Second Sunday After Christmas, 01/03/2016 | Sermon on John 1:(1-9) 10-18 | by Luke Bouman |

John 1:1 In the beginning was the Word, and the Word was with God, and the Word was God. 2He was in the beginning with God. 3All things came into being through him, and without him not one thing came into being. What has come into being 4in him was life, and the life was the light of all people.

5The light shines in the darkness, and the darkness did not overcome it.6There was a man sent from God, whose name was John. 7He came as a witness to testify to the light, so that all might believe through him. 8He himself was not the light, but he came to testify to the light. 9The true light, which enlightens everyone, was coming into the world. 10He was in the world, and the world came into being through him; yet the world did not know him. 11He came to what was his own, and his own people did not accept him. 12But to all who received him, who believed in his name, he gave power to become children of God, 13who were born, not of blood or of the will of the flesh or of the will of man, but of God. 14And the Word became flesh and lived among us, and we have seen his glory, the glory as of a father’s only son, full of grace and truth.
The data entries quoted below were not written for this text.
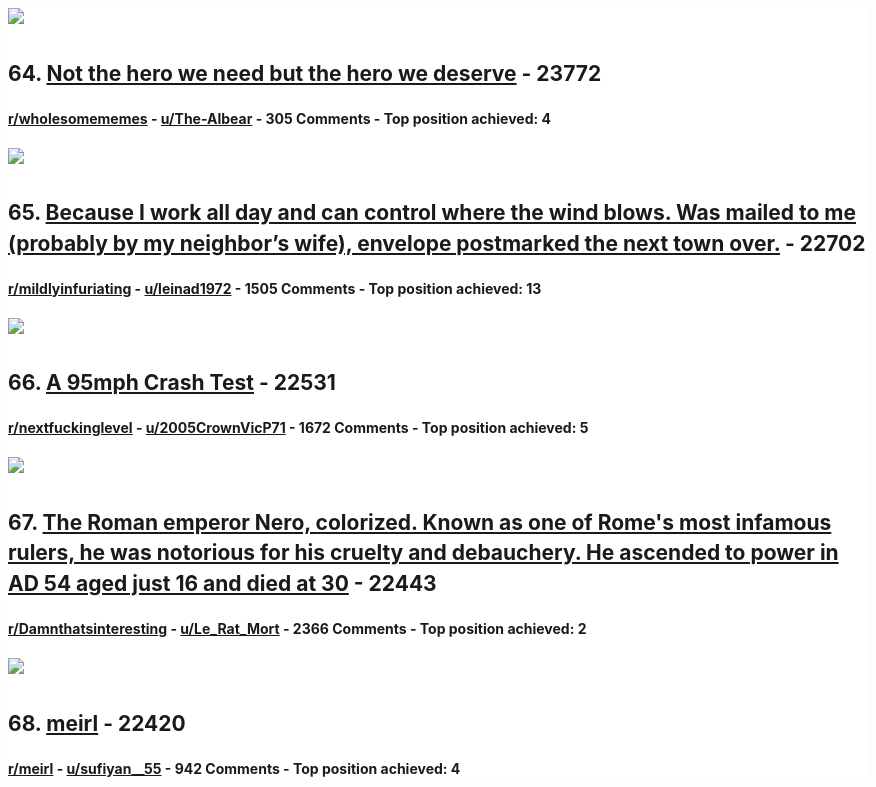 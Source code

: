 <a href="https://v.redd.it/vp0t68ln3p0a1"><img src="https://a.thumbs.redditmedia.com/8PbInPTgfISPGs5fXykV8gVHN4zKNSbZx0pCS0YApE0.jpg"></img></a>

## 64. [Not the hero we need but the hero we deserve](http://reddit.com/r/wholesomememes/comments/yyychp/not_the_hero_we_need_but_the_hero_we_deserve/) - 23772
#### [r/wholesomememes](http://reddit.com/r/wholesomememes) - [u/The-Albear](http://reddit.com/u/The-Albear) - 305 Comments - Top position achieved: 4

<a href="https://i.redd.it/k37yd45r9u0a1.jpg"><img src="https://b.thumbs.redditmedia.com/JU1-9OyEkhcdFUKw0cnnBHadPf5Wwvexgt_a-dqYIfA.jpg"></img></a>

## 65. [Because I work all day and can control where the wind blows. Was mailed to me (probably by my neighbor’s wife), envelope postmarked the next town over.](http://reddit.com/r/mildlyinfuriating/comments/yyofj7/because_i_work_all_day_and_can_control_where_the/) - 22702
#### [r/mildlyinfuriating](http://reddit.com/r/mildlyinfuriating) - [u/leinad1972](http://reddit.com/u/leinad1972) - 1505 Comments - Top position achieved: 13

<a href="https://i.redd.it/jvttghq64s0a1.jpg"><img src="https://b.thumbs.redditmedia.com/Ce_oMQFGm_nQMOQLX7K6rfVBYwRODJZ-cMd_xqUNdTE.jpg"></img></a>

## 66. [A 95mph Crash Test](http://reddit.com/r/nextfuckinglevel/comments/yyns8o/a_95mph_crash_test/) - 22531
#### [r/nextfuckinglevel](http://reddit.com/r/nextfuckinglevel) - [u/2005CrownVicP71](http://reddit.com/u/2005CrownVicP71) - 1672 Comments - Top position achieved: 5

<a href="https://v.redd.it/gnflbas6zr0a1"><img src="https://b.thumbs.redditmedia.com/M78HHVVsSWdTCkXBGbWF9kSv62cJ0VDe1bxcvL-yr8c.jpg"></img></a>

## 67. [The Roman emperor Nero, colorized. Known as one of Rome's most infamous rulers, he was notorious for his cruelty and debauchery. He ascended to power in AD 54 aged just 16 and died at 30](http://reddit.com/r/Damnthatsinteresting/comments/yyz8by/the_roman_emperor_nero_colorized_known_as_one_of/) - 22443
#### [r/Damnthatsinteresting](http://reddit.com/r/Damnthatsinteresting) - [u/Le_Rat_Mort](http://reddit.com/u/Le_Rat_Mort) - 2366 Comments - Top position achieved: 2

<a href="https://i.redd.it/qznxe712ys0a1.jpg"><img src="https://b.thumbs.redditmedia.com/j9Dx51rEkpHXg0FkkyYu4uYR_JulYRWMhfY275OwY-Y.jpg"></img></a>

## 68. [meirl](http://reddit.com/r/meirl/comments/yykzv6/meirl/) - 22420
#### [r/meirl](http://reddit.com/r/meirl) - [u/sufiyan__55](http://reddit.com/u/sufiyan__55) - 942 Comments - Top position achieved: 4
15(John testified to him and cried out, “This was he of whom I said, ‘He who comes after me ranks ahead of me because he was before me.’”)16From his fullness we have all received, grace upon grace. 17The law indeed was given through Moses; grace and truth came through Jesus Christ. 18No one has ever seen God. It is God the only Son, who is close to the Father’s heart, who has made him known.

Of Light and Dark

Chris was, in many ways, a typical child. He studied hard when school was in session, played hard when it was not. He loved his family, especially his dad, whom he admired. He tolerated his sister and was best friends with his dog. He loved both the excitement of new adventures, especially those born of his vivid imagination, and the routines of the day. He was not an especially troubled child, though he was no stranger to mischief. As he grew older he visited the „timeout corner“ less and less, learning to negotiate the careful balance between boundaries and the challenge of stretching and growing beyond them. He had few fears as a child, but of those things he did fear, the darkness loomed large.

„Night light! Night light!“ he would shout whenever his dad would forget to turn it on. He was strangely drawn to the light in the face of his fears. It amazed him that such a small bulb has such amazing power. It could banish the darkness and his fears with it. Over the years he found comfort in the face of darkness from many places. The night light was his first refuge. When he was a bit older, he would turn on his closet light whenever the fears would resurface, opening the door between the closet and his bedroom just wide enough to give hopeful light to his night. When he would go camping with his family or the scouts, he was always drawn to the campfire like a moth to a light bulb. He learned early how to build and tend the fire, thereby becoming the protector of all around from the hateful darkness.

When he was 10, he received a magical gift for his birthday. It was a new kind of light for his bedroom. It was a star field projector. He could turn it on and it would project the stars of the night sky onto the walls and ceiling of his room. He could stare at it for hours. It had a way of moving through the night the same way as the stars in the sky would move in their grand dance of nights and seasons. It not only kept his room safe from the darkness, it also beckoned his mind into the study of the power of light, even the tiny lights of the stars. These myriad burning gas balls intrigued him, as did light itself. In school, science, especially the science of physics, consumed his mind and attention.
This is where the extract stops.